Where a line of the records contains the word "vector", show that line.

---------- WORKING DATA ----------

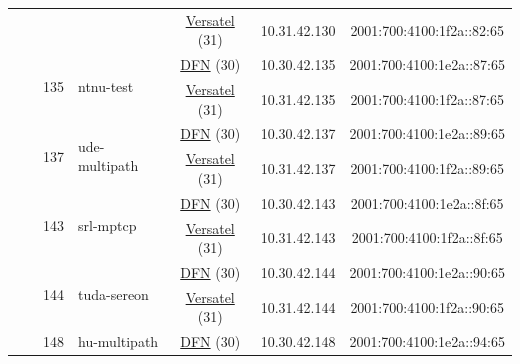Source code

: \begin{small}
\begin{center}
\begin{longtable}{|c|c|c|c|c|c|c|c|}
  &  &  &  & \multicolumn{2}{|c|}{\tiny{\href{http://www.versatel.de}{Versatel} (31)}} & \tiny{10.31.42.130} & \tiny{2001:700:4100:1f2a::82:65} \\* \cline{3-3}\cline{4-4}\cline{5-5}\cline{6-6}\cline{7-7}\cline{8-8}
  &  & \multirow{2}{*}{\tiny{135}} & \multicolumn{1}{|l|}{\multirow{2}{*}{\tiny{ntnu-test}}} & \multicolumn{2}{|c|}{\tiny{\href{https://www.dfn.de}{DFN} (30)}} & \tiny{10.30.42.135} & \tiny{2001:700:4100:1e2a::87:65} \\* \cline{5-5}\cline{6-6}\cline{7-7}\cline{8-8}
  &  &  &  & \multicolumn{2}{|c|}{\tiny{\href{http://www.versatel.de}{Versatel} (31)}} & \tiny{10.31.42.135} & \tiny{2001:700:4100:1f2a::87:65} \\* \cline{3-3}\cline{4-4}\cline{5-5}\cline{6-6}\cline{7-7}\cline{8-8}
  &  & \multirow{2}{*}{\tiny{137}} & \multicolumn{1}{|l|}{\multirow{2}{*}{\tiny{ude-multipath}}} & \multicolumn{2}{|c|}{\tiny{\href{https://www.dfn.de}{DFN} (30)}} & \tiny{10.30.42.137} & \tiny{2001:700:4100:1e2a::89:65} \\* \cline{5-5}\cline{6-6}\cline{7-7}\cline{8-8}
  &  &  &  & \multicolumn{2}{|c|}{\tiny{\href{http://www.versatel.de}{Versatel} (31)}} & \tiny{10.31.42.137} & \tiny{2001:700:4100:1f2a::89:65} \\* \cline{3-3}\cline{4-4}\cline{5-5}\cline{6-6}\cline{7-7}\cline{8-8}
  &  & \multirow{2}{*}{\tiny{143}} & \multicolumn{1}{|l|}{\multirow{2}{*}{\tiny{srl-mptcp}}} & \multicolumn{2}{|c|}{\tiny{\href{https://www.dfn.de}{DFN} (30)}} & \tiny{10.30.42.143} & \tiny{2001:700:4100:1e2a::8f:65} \\* \cline{5-5}\cline{6-6}\cline{7-7}\cline{8-8}
  &  &  &  & \multicolumn{2}{|c|}{\tiny{\href{http://www.versatel.de}{Versatel} (31)}} & \tiny{10.31.42.143} & \tiny{2001:700:4100:1f2a::8f:65} \\* \cline{3-3}\cline{4-4}\cline{5-5}\cline{6-6}\cline{7-7}\cline{8-8}
  &  & \multirow{2}{*}{\tiny{144}} & \multicolumn{1}{|l|}{\multirow{2}{*}{\tiny{tuda-sereon}}} & \multicolumn{2}{|c|}{\tiny{\href{https://www.dfn.de}{DFN} (30)}} & \tiny{10.30.42.144} & \tiny{2001:700:4100:1e2a::90:65} \\* \cline{5-5}\cline{6-6}\cline{7-7}\cline{8-8}
  &  &  &  & \multicolumn{2}{|c|}{\tiny{\href{http://www.versatel.de}{Versatel} (31)}} & \tiny{10.31.42.144} & \tiny{2001:700:4100:1f2a::90:65} \\* \cline{3-3}\cline{4-4}\cline{5-5}\cline{6-6}\cline{7-7}\cline{8-8}
  &  & \multirow{2}{*}{\tiny{148}} & \multicolumn{1}{|l|}{\multirow{2}{*}{\tiny{hu-multipath}}} & \multicolumn{2}{|c|}{\tiny{\href{https://www.dfn.de}{DFN} (30)}} & \tiny{10.30.42.148} & \tiny{2001:700:4100:1e2a::94:65} \\* \cline{5-5}\cline{6-6}\cline{7-7}\cline{8-8}

\end{longtable}
\end{center}
\end{small}
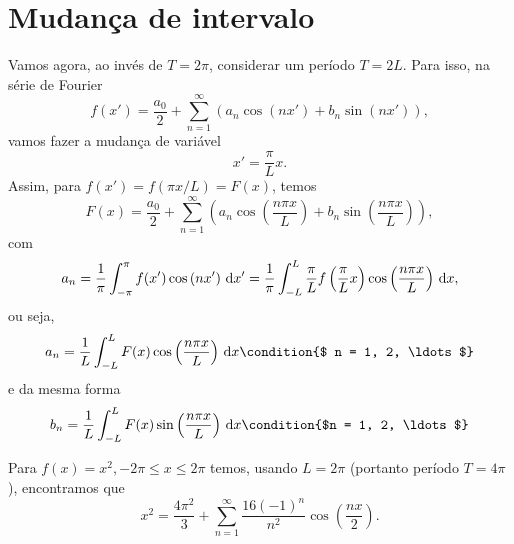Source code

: \section{Mudança de intervalo}
Vamos agora, ao invés de $T = 2 \pi$, considerar um período $T = 2 L$. Para
isso, na série de Fourier
\begin{dmath*}
  f(x') = \frac{a_0}{2} + \sum_{n = 1}^\infty \left( a_n \cos\left( n x' \right)
  + b_n \sin\left( n x' \right) \right),
\end{dmath*}
vamos fazer a mudança de variável
\begin{dmath*}
  x' = \frac{\pi}{L} x.
\end{dmath*}
Assim, para $f(x') = f(\pi x / L) = F(x)$, temos
\begin{dmath*}
  F(x) = \frac{a_0}{2} + \sum_{n = 1}^\infty \left( a_n \cos\left( \frac{n \pi
  x}{L} \right) + b_n \sin\left( \frac{n \pi x}{L} \right) \right),
\end{dmath*}
com
\begin{dmath*}
  a_n = \frac{1}{\pi} \int_{-\pi}^\pi f(x') \cos\left( n x' \right) \vi{x'} =
  \frac{1}{\pi} \int_{-L}^L \frac{\pi}{L} f\left( \frac{\pi}{L} x \right)
  \cos\left( \frac{n \pi x}{L} \right) \vi{x},
\end{dmath*}
ou seja,
\begin{dmath*}
  a_n = \frac{1}{L} \int_{-L}^L F(x) \cos\left( \frac{n \pi x}{L} \right)
  \vi{x} \condition{$ n = 1, 2, \ldots$}
\end{dmath*}
e da mesma forma
\begin{dmath*}
  b_n = \frac{1}{L} \int_{-L}^L F(x) \sin\left( \frac{n \pi x}{L} \right)
  \vi{x} \condition{$n = 1, 2, \ldots$}
\end{dmath*}

\begin{exem}
  Para $f(x) = x^2, - 2 \pi \leq x \leq 2 \pi$ temos, usando $L = 2 \pi$
  (portanto período $T = 4\pi$), encontramos que
  \begin{dmath*}
    x^2 = \frac{4 \pi^2}{3} + \sum_{n = 1}^\infty \frac{16 (-1)^n}{n^2}
    \cos\left( \frac{n x}{2} \right).
  \end{dmath*}
\end{exem}

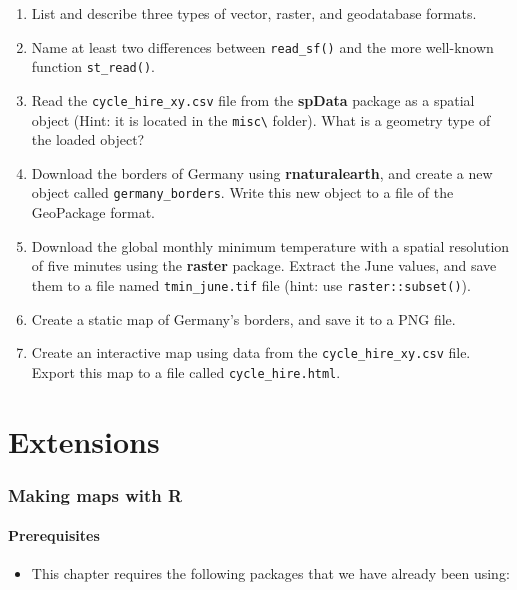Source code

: \documentclass[]{krantz}
\providecommand{\tightlist}{%
  \setlength{\itemsep}{0pt}\setlength{\parskip}{0pt}}
\begin{document}
\begin{enumerate}
\def\labelenumi{\arabic{enumi}.}
\item
  List and describe three types of vector, raster, and geodatabase formats.
\item
  Name at least two differences between \texttt{read\_sf()} and the more well-known function \texttt{st\_read()}.
\item
  Read the \texttt{cycle\_hire\_xy.csv} file from the \textbf{spData} package as a spatial object (Hint: it is located in the \texttt{misc\textbackslash{}} folder).
  What is a geometry type of the loaded object?
\item
  Download the borders of Germany using \textbf{rnaturalearth}, and create a new object called \texttt{germany\_borders}.
  Write this new object to a file of the GeoPackage format.
\item
  Download the global monthly minimum temperature with a spatial resolution of five minutes using the \textbf{raster} package.
  Extract the June values, and save them to a file named \texttt{tmin\_june.tif} file (hint: use \texttt{raster::subset()}).
\item
  Create a static map of Germany's borders, and save it to a PNG file.
\item
  Create an interactive map using data from the \texttt{cycle\_hire\_xy.csv} file.
  Export this map to a file called \texttt{cycle\_hire.html}.
\end{enumerate}

\hypertarget{part-extensions}{%
\part{Extensions}\label{part-extensions}}

\hypertarget{adv-map}{%
\section{Making maps with R}\label{adv-map}}

\hypertarget{prerequisites-6}{%
\subsection*{Prerequisites}\label{prerequisites-6}}

\begin{itemize}
\tightlist
\item
  This chapter requires the following packages that we have already been using:
\end{itemize}
\end{document}
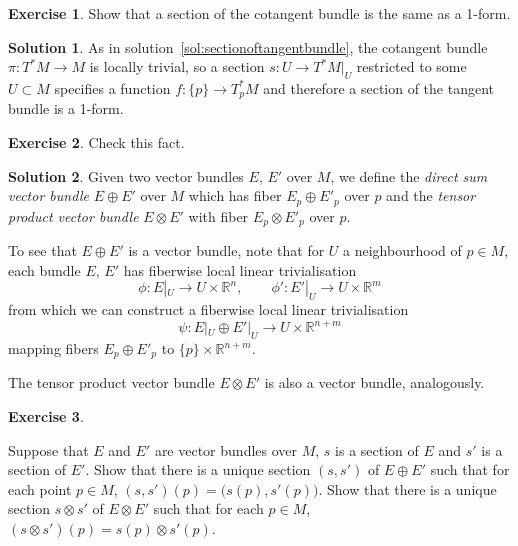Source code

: \documentclass[11pt, a4paper]{report}
\theoremstyle{definition}
\newtheorem{exercise}{Exercise}[part]
\newtheorem{solution}{Solution}[part]
\newenvironment{ex}{\begin{exercise}}{\end{exercise}\pagebreak[1]}
\newenvironment{sol}{\begin{solution}}{\end{solution}\pagebreak[3]}
\begin{document}
\begin{ex}

Show that a section of the cotangent bundle is the same as a 1-form.

\end{ex}

\begin{sol}

As in solution~\ref{sol:sectionoftangentbundle}, the cotangent bundle $\pi: T^*M \to M$ is locally trivial, so a section $s: U \to T^*M|_U$ restricted to some $U \subset M$ specifies a function $f: \{p\} \to T^*_p M$ and therefore a section of the tangent bundle is a 1-form.

\end{sol}

\begin{ex}

Check this fact.

\end{ex}

\begin{sol}

Given two vector bundles $E$, $E'$ over $M$, we define the \emph{direct sum vector bundle} $E \oplus E'$ over $M$ which has fiber $E_p \oplus E'_p$ over $p$ and the \emph{tensor product vector bundle} $E \otimes E'$ with fiber $E_p \otimes E'_p$ over $p$.

To see that $E \oplus E'$ is a vector bundle, note that for $U$ a neighbourhood of $p \in M$, each bundle $E$, $E'$ has fiberwise local linear trivialisation
\[
    \phi: E|_U \to U \times \mathbb{R}^n, \qquad
    \phi': E'|_U \to U \times \mathbb{R}^m
\]
from which we can construct a fiberwise local linear trivialisation
\[
    \psi: E|_U \oplus E'|_U \to U \times \mathbb{R}^{n + m}
\]
mapping fibers $E_p \oplus E'_p$ to $\{p\} \times \mathbb{R}^{n + m}$.

The tensor product vector bundle $E \otimes E'$ is also a vector bundle, analogously.

\end{sol}

\begin{ex}\label{ex:directsumandtensorproductsections}

Suppose that $E$ and $E'$ are vector bundles over $M$, $s$ is a section of $E$ and $s'$ is a section of $E'$.
Show that there is a unique section $(s, s')$ of $E \oplus E'$ such that for each point $p \in M$, $(s, s')(p) = \bigl(s(p), s'(p)\bigr)$.
Show that there is a unique section $s \otimes s'$ of $E \otimes E'$ such that for each $p \in M$, $(s \otimes s')(p) = s(p) \otimes s'(p)$.

\end{ex}
\end{document}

----------

**RESPONSE:**
  List and describe three types of vector, raster, and geodatabase formats.
Given two vector bundles $E$, $E'$ over $M$, we define the \emph{direct sum vector bundle} $E \oplus E'$ over $M$ which has fiber $E_p \oplus E'_p$ over $p$ and the \emph{tensor product vector bundle} $E \otimes E'$ with fiber $E_p \otimes E'_p$ over $p$.
To see that $E \oplus E'$ is a vector bundle, note that for $U$ a neighbourhood of $p \in M$, each bundle $E$, $E'$ has fiberwise local linear trivialisation
The tensor product vector bundle $E \otimes E'$ is also a vector bundle, analogously.
Suppose that $E$ and $E'$ are vector bundles over $M$, $s$ is a section of $E$ and $s'$ is a section of $E'$.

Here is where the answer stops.